**Required work**
Return, exactly and in full, the lines of the records below starting at the one with "Node.js and Express" and ending at the one with "## New Features", and no other lines.

Data records
_____

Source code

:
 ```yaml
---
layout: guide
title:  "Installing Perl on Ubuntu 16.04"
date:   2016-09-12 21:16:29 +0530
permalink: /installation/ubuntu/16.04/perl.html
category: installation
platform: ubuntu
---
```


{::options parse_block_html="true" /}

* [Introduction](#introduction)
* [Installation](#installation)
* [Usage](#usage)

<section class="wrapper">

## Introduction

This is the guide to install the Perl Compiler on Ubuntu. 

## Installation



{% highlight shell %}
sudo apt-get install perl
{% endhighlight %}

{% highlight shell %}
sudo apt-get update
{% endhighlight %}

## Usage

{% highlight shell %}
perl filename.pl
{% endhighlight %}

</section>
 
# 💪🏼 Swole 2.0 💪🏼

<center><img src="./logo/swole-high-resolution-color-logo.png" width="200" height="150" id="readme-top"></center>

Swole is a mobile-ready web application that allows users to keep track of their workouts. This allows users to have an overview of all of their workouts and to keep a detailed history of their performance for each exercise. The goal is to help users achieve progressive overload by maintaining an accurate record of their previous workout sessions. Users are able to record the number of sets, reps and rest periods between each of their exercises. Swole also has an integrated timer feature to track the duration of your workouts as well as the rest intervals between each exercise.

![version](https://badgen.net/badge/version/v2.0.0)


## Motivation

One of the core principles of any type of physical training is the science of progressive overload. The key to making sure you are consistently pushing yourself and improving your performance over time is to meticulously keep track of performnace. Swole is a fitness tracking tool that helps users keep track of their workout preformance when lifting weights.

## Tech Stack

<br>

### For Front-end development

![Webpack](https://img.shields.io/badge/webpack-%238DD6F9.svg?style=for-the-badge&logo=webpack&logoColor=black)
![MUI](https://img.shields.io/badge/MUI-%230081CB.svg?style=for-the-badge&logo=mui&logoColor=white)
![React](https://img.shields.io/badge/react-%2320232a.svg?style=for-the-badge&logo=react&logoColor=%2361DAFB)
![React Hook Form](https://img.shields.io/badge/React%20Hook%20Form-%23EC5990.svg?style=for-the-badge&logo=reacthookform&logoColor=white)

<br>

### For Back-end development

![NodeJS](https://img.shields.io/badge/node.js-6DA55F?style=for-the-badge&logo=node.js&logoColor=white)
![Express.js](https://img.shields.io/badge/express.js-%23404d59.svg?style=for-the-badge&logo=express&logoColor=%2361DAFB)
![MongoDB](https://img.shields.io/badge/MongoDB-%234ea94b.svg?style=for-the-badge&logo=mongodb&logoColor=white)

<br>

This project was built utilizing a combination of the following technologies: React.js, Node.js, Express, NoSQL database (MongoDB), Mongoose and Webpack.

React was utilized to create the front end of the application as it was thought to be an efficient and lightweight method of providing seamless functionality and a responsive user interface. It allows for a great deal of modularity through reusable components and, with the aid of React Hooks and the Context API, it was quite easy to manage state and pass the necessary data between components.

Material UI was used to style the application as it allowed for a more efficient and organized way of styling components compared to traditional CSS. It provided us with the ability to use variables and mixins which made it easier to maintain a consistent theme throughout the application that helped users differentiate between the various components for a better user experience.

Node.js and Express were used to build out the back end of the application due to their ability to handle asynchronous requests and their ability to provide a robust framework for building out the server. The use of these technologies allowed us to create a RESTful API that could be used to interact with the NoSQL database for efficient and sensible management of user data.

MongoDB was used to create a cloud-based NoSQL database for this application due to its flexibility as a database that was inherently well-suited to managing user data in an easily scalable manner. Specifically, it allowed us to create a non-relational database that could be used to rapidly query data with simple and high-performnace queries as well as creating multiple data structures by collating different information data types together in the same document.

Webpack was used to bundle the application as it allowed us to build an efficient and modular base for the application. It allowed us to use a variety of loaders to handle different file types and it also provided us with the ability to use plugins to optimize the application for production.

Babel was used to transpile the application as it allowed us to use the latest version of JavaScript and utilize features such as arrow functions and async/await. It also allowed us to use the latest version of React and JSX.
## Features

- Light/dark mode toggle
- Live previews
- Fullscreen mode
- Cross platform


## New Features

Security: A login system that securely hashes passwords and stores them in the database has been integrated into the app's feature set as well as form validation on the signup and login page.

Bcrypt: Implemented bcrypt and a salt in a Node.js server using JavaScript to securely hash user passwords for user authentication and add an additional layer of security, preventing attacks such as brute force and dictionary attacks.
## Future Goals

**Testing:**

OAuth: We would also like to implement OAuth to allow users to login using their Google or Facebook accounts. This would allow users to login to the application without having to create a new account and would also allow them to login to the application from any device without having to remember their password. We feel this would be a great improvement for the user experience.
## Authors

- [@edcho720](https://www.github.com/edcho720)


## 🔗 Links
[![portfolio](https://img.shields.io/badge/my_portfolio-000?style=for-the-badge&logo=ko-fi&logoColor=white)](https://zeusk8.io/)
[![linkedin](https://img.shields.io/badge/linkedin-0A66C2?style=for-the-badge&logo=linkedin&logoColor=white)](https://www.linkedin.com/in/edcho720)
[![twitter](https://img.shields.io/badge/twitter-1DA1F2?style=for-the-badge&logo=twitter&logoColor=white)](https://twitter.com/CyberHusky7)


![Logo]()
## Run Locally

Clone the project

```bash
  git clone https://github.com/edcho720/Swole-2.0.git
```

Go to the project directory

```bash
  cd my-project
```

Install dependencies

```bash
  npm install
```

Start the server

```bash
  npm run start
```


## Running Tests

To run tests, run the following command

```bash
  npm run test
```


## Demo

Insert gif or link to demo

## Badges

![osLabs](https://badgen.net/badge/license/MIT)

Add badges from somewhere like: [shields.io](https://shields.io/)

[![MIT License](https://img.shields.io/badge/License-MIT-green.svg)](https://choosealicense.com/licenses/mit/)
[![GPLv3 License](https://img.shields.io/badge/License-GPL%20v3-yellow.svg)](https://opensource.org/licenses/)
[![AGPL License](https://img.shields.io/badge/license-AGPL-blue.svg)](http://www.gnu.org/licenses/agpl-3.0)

_____

**Output for this task**
Node.js and Express were used to build out the back end of the application due to their ability to handle asynchronous requests and their ability to provide a robust framework for building out the server. The use of these technologies allowed us to create a RESTful API that could be used to interact with the NoSQL database for efficient and sensible management of user data.

MongoDB was used to create a cloud-based NoSQL database for this application due to its flexibility as a database that was inherently well-suited to managing user data in an easily scalable manner. Specifically, it allowed us to create a non-relational database that could be used to rapidly query data with simple and high-performnace queries as well as creating multiple data structures by collating different information data types together in the same document.

Webpack was used to bundle the application as it allowed us to build an efficient and modular base for the application. It allowed us to use a variety of loaders to handle different file types and it also provided us with the ability to use plugins to optimize the application for production.

Babel was used to transpile the application as it allowed us to use the latest version of JavaScript and utilize features such as arrow functions and async/await. It also allowed us to use the latest version of React and JSX.
## Features

- Light/dark mode toggle
- Live previews
- Fullscreen mode
- Cross platform


## New Features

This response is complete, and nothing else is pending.